I took up blogging again yesterday as a result of a conversation with the Wiffe.
She persuaded me. I accepted her persuasion. The thing that swung it for me was the prospect of writing about stuff that was external to me, that was separate from my feelings. I could only envisage writing about issues that were not close to the feelings I had inside. So I would write about politics, the weather, my child… That’s why I began with Munster, and that great community of (and in) celebration easily recognised as greater than myself. It was as if I needed the safety of not expressing the feelings that have dominated me for longer than I care to remember.
She also persuaded me to write late in the day - when there was the best chance of my feeling well. Which is why I am writing this shortly before midnight, rather than during morningtime…
A day later I think I was trying to fool myself.

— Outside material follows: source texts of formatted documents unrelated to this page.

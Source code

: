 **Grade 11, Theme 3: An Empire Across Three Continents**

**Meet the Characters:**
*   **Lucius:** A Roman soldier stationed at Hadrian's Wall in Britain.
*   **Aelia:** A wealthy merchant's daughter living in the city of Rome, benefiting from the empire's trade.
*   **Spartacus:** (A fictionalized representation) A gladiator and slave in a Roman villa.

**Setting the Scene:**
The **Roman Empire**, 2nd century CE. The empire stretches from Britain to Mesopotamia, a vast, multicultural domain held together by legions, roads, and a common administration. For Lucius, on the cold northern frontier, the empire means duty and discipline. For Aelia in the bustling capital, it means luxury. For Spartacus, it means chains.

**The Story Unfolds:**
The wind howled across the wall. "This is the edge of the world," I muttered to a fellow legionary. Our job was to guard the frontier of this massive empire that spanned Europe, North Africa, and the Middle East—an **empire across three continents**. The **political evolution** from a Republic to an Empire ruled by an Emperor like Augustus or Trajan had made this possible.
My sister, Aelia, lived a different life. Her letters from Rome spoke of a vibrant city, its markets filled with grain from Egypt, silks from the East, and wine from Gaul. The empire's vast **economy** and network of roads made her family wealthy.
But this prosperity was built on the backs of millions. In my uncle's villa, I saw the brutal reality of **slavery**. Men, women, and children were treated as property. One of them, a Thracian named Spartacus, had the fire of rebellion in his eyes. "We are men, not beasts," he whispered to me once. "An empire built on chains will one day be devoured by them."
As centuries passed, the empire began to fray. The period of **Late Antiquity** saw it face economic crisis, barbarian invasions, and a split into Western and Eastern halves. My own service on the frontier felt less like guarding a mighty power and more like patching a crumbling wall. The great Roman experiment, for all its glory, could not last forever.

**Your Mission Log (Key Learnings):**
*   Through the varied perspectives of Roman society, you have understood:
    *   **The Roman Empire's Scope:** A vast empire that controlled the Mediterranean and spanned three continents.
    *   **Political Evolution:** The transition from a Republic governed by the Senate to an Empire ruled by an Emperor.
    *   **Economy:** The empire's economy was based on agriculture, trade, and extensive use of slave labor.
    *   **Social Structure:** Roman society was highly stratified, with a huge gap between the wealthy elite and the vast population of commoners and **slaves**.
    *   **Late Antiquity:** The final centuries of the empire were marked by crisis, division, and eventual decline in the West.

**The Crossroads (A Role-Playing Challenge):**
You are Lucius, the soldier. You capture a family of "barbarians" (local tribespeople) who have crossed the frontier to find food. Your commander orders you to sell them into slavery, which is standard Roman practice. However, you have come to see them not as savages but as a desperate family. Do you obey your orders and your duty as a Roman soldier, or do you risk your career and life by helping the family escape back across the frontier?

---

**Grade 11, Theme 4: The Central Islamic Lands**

I think I was hoping to do the impossible… hoping I could pull off a stroke. The idea that I could write without reference to my feelings… The idea that I could write free of feelings… The idea that I could write stuff as if I was someone else…
I reckon I am stuck with my feelings, and my writing will be through those feelings and each word may even feel as if it was emerging through treacly emotion (sticky feelings, feelings dripping all over the proverbial page…)
This evening, after being to a meeting of Aware (a self-help group for people who know depression and wish to get, or remain, better) I feel able to rise out of the quagmire that has dogged me. I am able to reflect on my life and see it without feeling sunk in it. Oh how wonderful it would be if the morrow would see me on this same hilltop, able to gaze over the rivers and valleys, look up and down the landscape and even out into the heavens… Oh how marvellous that would be. To retain the sense of being whole and fit for much…
So I’ll write without the burden…
of a resolution to manipulate the art, without the pressure to portray a rosey picture where the briars are forcing through. I write whatever comes to me and celebrate the fragile habit as it bares fruit.
I was tempted to write about the relocation of the Central Mental Hospital from Dundrum to a prison site… tempted to offer and explore an opinion on the decision already taken by government. But now its too late in the day and I need to look after my sleep. Fortunately I sleep through the nights.